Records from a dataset
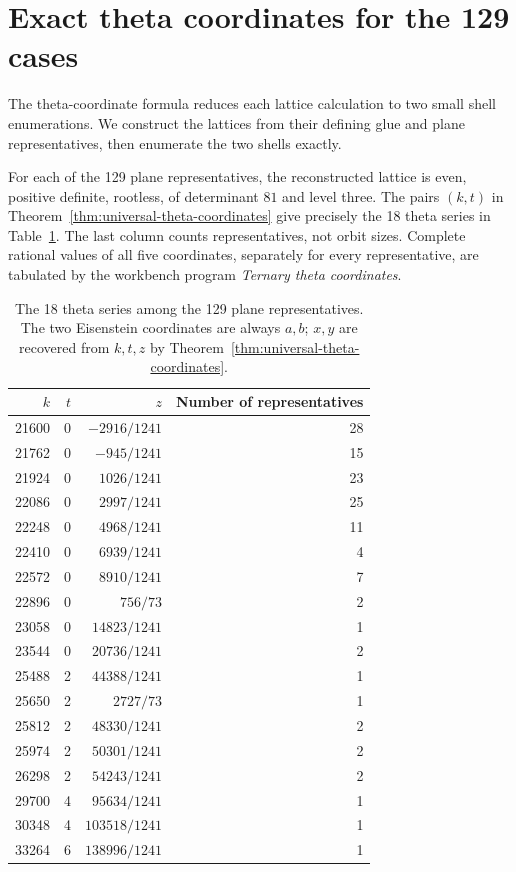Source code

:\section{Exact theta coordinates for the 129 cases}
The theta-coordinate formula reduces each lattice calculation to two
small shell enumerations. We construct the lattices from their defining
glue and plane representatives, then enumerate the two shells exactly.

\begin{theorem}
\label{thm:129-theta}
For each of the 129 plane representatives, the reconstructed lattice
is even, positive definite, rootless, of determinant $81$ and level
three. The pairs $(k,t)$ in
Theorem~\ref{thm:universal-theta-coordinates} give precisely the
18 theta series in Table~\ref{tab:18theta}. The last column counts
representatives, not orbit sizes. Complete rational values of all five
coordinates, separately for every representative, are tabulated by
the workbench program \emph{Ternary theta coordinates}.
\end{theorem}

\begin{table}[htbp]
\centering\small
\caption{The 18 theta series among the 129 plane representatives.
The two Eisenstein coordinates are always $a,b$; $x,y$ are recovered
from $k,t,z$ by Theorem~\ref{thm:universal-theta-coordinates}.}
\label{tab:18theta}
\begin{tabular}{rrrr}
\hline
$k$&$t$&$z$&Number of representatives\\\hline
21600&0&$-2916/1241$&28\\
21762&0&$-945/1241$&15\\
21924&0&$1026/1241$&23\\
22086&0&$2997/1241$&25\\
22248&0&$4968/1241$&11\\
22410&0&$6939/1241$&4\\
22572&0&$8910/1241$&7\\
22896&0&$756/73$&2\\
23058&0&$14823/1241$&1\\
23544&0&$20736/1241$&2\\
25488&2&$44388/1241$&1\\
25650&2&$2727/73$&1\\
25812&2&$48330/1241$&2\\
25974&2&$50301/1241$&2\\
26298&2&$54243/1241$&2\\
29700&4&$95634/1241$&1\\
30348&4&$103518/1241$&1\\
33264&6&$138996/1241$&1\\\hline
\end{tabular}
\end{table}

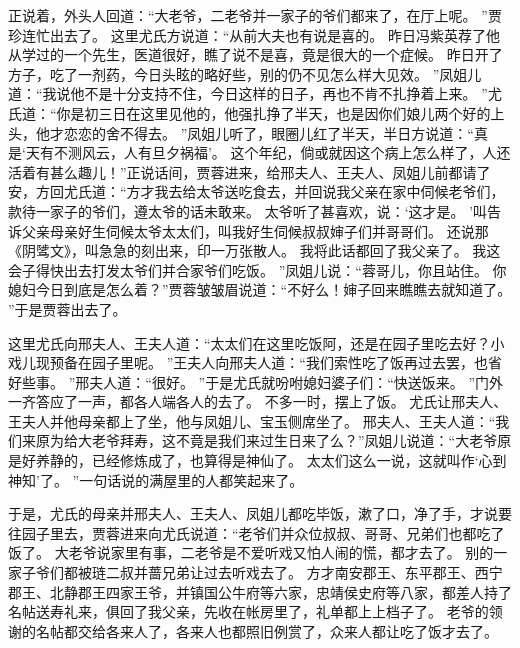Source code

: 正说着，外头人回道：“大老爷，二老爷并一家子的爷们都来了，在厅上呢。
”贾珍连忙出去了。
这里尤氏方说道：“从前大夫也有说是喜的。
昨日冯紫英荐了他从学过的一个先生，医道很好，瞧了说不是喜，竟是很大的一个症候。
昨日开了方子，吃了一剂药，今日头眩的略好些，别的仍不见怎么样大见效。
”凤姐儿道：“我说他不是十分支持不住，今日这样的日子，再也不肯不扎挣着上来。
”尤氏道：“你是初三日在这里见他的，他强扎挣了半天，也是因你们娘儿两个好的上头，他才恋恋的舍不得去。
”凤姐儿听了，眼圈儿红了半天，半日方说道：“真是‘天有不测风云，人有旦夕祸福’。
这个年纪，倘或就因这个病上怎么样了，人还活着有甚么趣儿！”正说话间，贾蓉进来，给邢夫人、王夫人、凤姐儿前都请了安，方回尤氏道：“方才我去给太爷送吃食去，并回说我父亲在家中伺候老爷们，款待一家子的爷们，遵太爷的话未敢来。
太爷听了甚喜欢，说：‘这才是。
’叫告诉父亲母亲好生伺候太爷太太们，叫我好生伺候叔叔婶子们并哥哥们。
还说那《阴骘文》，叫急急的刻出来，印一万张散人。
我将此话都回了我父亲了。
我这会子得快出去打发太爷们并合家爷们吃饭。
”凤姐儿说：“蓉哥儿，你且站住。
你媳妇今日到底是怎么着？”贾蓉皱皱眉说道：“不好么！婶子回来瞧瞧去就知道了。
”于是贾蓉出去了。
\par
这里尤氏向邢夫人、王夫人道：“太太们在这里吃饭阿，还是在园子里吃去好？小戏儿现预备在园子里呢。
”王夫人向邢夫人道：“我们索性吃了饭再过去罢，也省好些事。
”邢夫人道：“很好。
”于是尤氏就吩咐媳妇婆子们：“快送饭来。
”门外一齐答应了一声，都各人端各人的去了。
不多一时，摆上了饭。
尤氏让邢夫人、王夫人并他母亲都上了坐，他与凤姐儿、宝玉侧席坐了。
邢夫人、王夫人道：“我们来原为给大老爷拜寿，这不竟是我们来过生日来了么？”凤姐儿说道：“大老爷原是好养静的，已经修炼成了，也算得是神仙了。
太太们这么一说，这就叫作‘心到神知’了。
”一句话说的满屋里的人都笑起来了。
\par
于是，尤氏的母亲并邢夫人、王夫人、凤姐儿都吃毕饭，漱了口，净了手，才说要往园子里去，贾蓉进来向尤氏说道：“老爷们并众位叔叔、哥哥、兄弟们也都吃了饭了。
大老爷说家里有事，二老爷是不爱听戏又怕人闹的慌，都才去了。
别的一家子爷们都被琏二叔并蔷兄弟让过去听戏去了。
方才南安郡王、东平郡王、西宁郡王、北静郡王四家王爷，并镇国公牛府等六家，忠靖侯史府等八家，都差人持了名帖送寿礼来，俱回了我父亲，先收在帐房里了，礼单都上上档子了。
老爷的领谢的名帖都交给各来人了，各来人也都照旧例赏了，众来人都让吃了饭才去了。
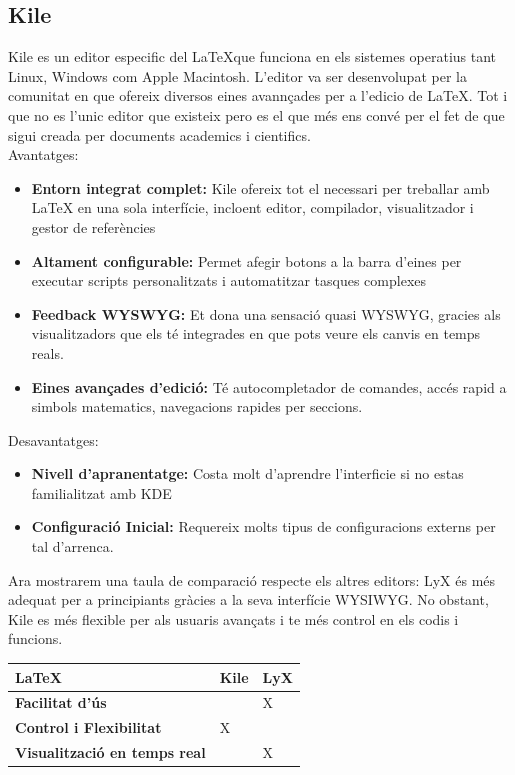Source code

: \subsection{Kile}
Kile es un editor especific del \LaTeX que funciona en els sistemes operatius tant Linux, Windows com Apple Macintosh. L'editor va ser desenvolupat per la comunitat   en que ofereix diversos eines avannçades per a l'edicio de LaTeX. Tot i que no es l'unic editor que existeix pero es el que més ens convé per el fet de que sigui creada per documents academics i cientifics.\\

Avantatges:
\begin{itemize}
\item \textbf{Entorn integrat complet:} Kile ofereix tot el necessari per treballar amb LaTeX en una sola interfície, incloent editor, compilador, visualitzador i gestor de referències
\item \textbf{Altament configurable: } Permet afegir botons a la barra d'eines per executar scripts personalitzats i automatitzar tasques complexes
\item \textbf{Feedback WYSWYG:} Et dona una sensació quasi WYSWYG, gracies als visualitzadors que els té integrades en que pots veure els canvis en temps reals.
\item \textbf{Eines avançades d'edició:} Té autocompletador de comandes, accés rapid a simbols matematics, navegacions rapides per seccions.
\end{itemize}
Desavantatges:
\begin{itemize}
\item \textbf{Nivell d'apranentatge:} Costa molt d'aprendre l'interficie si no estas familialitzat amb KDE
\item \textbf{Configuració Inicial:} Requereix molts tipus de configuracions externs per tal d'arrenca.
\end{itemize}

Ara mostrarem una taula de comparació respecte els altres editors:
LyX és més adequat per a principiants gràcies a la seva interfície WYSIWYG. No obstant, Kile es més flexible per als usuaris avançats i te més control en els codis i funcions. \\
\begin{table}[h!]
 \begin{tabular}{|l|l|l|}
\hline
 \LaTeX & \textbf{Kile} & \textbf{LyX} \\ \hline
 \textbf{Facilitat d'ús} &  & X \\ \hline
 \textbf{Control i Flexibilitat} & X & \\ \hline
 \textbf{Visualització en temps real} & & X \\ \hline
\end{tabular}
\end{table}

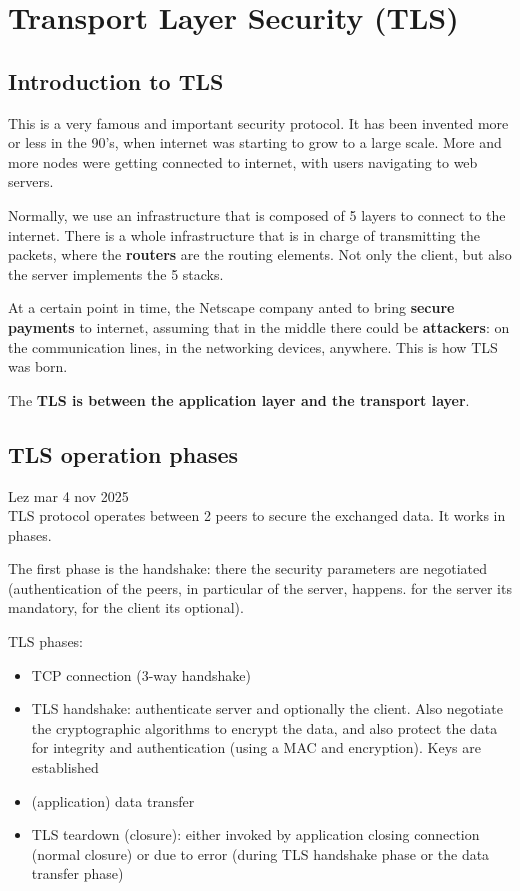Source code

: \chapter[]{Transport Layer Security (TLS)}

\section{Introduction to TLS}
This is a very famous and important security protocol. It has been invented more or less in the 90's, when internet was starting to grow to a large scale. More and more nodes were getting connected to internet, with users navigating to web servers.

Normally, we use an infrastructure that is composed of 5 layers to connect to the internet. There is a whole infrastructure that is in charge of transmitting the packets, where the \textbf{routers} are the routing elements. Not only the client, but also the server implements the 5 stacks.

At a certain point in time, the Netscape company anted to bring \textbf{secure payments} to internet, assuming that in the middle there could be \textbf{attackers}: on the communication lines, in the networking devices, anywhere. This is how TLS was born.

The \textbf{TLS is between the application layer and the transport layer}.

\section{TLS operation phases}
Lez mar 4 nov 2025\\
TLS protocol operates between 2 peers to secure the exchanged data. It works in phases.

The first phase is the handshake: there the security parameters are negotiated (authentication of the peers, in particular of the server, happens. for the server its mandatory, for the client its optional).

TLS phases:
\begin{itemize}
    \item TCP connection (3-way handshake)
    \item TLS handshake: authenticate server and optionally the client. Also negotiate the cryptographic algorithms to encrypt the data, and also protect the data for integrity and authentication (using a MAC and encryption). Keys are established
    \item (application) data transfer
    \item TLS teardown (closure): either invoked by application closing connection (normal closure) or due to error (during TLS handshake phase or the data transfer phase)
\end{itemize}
==
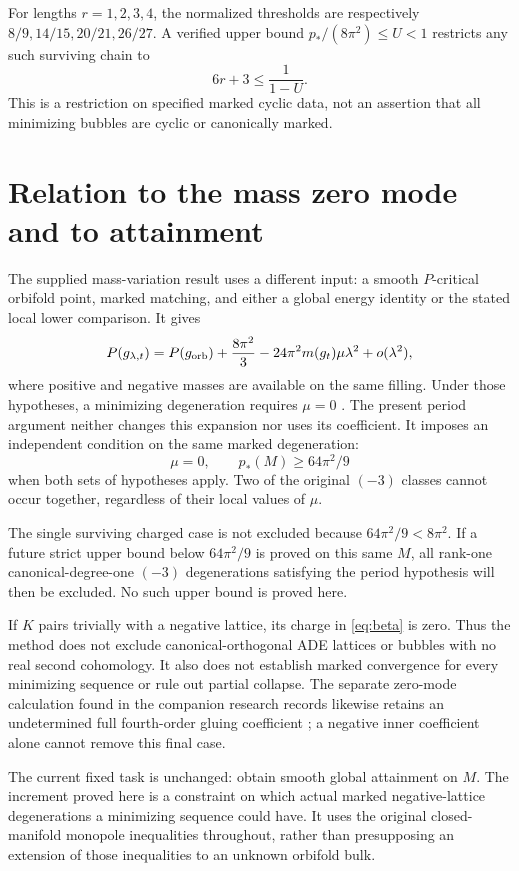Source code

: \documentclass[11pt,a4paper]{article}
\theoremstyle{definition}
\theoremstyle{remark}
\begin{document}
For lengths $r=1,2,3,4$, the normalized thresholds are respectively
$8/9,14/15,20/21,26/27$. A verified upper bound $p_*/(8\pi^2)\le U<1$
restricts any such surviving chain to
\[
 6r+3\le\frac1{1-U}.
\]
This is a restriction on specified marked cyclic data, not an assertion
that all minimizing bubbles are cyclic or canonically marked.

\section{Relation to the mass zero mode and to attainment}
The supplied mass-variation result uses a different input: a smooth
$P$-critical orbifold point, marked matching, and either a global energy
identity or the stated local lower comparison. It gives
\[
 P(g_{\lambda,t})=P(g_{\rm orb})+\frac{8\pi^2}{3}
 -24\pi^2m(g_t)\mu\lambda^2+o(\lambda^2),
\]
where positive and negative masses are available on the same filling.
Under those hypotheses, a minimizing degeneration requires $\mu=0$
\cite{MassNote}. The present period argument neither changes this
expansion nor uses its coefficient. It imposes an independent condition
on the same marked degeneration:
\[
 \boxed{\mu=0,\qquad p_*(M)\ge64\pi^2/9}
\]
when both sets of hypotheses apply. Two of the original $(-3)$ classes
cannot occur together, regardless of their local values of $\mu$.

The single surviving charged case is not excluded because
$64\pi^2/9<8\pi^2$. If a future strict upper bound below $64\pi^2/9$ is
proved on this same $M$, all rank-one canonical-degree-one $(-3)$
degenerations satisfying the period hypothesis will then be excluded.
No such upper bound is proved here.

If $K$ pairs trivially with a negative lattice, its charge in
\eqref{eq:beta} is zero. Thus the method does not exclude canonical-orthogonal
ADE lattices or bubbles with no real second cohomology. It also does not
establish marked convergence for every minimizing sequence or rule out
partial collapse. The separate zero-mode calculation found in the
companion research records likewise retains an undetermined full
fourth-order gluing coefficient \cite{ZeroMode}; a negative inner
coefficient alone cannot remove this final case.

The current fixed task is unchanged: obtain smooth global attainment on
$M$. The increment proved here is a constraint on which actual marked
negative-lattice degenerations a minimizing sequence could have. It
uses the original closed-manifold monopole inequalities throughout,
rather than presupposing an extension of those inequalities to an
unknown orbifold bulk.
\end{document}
---
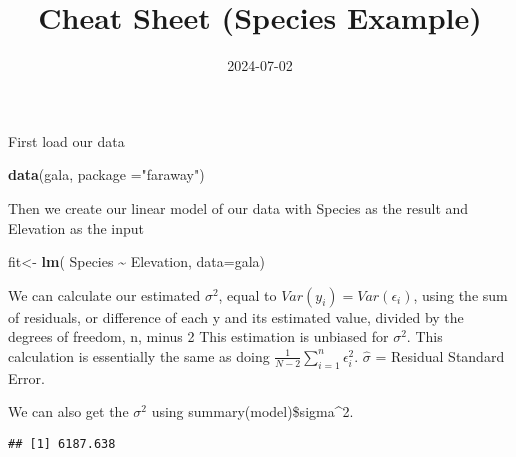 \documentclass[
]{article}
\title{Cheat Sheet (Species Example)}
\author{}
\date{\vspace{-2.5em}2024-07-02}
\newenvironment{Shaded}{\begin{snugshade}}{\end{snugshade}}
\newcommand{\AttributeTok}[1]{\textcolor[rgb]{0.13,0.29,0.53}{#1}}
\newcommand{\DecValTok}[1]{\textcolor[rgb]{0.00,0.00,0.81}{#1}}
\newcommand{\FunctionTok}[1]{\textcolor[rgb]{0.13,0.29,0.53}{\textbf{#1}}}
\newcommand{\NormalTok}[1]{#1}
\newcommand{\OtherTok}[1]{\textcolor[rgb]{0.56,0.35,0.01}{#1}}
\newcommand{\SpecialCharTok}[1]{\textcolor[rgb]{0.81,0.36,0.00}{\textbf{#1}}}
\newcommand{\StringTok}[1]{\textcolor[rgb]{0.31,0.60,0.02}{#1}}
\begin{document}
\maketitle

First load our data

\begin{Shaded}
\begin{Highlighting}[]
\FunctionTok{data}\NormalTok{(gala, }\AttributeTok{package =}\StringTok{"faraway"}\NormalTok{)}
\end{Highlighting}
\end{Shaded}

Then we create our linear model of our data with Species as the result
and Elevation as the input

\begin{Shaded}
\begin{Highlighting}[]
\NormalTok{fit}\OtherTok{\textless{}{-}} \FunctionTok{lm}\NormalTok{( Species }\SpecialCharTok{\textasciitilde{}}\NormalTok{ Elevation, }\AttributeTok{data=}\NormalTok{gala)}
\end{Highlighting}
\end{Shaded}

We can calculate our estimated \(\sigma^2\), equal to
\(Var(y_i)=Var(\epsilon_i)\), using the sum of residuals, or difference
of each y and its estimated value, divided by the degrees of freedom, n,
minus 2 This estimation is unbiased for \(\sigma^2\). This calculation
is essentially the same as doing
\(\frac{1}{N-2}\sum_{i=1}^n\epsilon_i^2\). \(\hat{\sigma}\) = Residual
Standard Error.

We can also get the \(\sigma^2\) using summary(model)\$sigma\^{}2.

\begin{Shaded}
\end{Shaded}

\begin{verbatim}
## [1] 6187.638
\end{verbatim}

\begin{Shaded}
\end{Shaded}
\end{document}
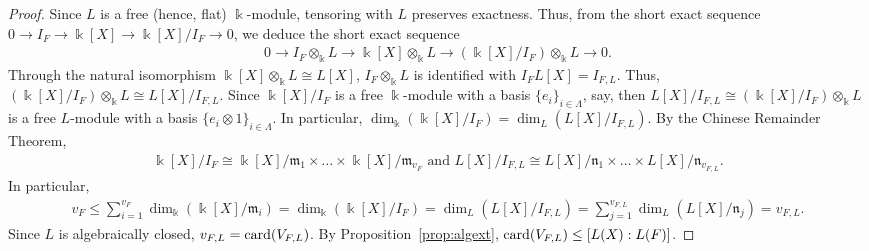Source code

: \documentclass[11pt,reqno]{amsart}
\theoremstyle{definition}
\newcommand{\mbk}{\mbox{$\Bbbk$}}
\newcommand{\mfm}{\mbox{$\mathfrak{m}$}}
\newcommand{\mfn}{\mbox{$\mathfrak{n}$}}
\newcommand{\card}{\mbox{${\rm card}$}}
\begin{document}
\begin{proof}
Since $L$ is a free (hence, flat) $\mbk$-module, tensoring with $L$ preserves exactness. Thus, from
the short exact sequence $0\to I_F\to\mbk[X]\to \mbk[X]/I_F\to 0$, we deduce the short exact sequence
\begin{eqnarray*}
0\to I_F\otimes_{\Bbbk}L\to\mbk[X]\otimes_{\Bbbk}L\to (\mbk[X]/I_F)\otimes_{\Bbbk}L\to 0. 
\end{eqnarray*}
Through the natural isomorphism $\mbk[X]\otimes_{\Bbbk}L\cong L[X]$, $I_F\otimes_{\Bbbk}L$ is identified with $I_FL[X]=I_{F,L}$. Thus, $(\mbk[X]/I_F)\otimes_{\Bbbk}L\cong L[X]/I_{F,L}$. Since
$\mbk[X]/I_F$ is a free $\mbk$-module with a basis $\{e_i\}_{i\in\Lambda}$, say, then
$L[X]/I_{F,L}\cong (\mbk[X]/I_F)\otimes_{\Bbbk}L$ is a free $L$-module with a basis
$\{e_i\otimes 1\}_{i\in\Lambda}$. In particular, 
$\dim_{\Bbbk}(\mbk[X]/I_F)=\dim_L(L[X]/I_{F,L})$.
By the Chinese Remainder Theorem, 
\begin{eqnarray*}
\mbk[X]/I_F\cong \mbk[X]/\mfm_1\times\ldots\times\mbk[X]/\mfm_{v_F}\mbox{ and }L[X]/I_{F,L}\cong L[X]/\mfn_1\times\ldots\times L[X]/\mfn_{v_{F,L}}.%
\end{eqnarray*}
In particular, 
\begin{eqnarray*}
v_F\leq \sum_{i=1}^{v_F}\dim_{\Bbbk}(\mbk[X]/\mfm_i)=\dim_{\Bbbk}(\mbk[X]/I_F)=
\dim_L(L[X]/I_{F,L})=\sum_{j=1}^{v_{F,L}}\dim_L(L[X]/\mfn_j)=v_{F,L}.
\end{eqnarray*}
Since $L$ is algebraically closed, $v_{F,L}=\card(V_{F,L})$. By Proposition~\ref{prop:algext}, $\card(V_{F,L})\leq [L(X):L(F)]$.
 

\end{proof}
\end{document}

Your instructions
Those lines of the records that contain the string "tabular" should be identified and copied.

Solution below
\begin{tabular}{rrrr}
\end{tabular}
 \begin{tabular}{|l|l|l|}
\end{tabular}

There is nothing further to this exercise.